Now that context length seems abundant for most tasks, I'm wondering why sub-word tokens are still used. I'm really curious how character-based LLMs would compare. With 2 M context, the compute bottleneck fades away. I'm not sure though what role the vocabulary size has. Maybe a large size is critical, since the embedding already contains a big chunk of the knowledge. On the other hand, using a character-based vocabulary would solve multiple problems, I think, like glitch tokens and possibly things like arithmetic and rhyming capabilities. Implementing sub-word tokenizers correctly and training them seems also quite complex. On a character level this should be trivial.

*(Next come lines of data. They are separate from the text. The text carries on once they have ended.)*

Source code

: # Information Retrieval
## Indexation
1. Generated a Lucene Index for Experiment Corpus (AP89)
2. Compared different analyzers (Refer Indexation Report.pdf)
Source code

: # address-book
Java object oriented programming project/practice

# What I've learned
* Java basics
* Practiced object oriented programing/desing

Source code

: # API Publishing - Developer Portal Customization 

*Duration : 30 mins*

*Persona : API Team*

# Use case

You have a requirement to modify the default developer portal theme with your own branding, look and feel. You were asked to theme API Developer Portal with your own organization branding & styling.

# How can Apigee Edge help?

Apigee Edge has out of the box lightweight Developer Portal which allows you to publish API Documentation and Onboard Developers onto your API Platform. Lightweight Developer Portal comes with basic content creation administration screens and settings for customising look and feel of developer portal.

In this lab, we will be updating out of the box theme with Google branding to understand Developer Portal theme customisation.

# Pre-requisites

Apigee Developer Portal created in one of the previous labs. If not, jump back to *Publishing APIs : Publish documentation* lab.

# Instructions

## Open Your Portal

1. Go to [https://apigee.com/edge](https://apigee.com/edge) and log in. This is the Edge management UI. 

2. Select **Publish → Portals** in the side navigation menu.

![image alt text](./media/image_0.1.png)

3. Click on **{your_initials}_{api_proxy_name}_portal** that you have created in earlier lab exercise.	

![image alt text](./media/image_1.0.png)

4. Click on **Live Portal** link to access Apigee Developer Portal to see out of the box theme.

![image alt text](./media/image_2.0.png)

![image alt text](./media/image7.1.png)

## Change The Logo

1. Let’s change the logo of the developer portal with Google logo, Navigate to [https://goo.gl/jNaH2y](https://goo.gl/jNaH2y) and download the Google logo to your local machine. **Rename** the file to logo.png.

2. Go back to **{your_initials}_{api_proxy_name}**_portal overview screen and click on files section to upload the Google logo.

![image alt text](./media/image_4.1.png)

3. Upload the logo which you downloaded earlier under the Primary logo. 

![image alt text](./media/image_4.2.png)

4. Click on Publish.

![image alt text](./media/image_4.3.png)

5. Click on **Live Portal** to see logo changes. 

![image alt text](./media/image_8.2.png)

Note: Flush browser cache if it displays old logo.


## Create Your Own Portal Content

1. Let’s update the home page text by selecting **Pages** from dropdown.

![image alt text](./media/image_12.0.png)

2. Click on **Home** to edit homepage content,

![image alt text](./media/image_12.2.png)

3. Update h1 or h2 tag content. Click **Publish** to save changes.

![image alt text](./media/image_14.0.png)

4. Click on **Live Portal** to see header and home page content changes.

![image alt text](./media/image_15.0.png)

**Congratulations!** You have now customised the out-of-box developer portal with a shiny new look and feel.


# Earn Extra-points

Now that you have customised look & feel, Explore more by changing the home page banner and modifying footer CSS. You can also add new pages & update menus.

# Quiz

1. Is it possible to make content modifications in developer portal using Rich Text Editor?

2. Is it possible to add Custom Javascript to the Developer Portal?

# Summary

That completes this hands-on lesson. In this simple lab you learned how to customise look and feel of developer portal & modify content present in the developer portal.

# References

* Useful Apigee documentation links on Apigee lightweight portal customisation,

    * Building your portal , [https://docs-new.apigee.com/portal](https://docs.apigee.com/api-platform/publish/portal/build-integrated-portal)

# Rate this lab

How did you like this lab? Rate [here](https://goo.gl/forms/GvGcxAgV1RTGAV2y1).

The attention mechanism is vastly more efficient to train when it can attend to larger, more meaningful tokens. For inference servers, a significant amount of memory goes into the KV cache, and as you note, to build up the embedding through attention would then require correlating far more tokens, each of which is "less meaningful".
I think we may get to this point eventually, in the limit we will want multimodal LLMs that understand images and sounds down to the pixel and frequency, and it seems like for text, too, we will eventually want that as well.
Maybe you could just use a good-old 1D-CNN for the bottom 3-4 layers. Then the model has been able to combine characters into roughly token length chunks anyway.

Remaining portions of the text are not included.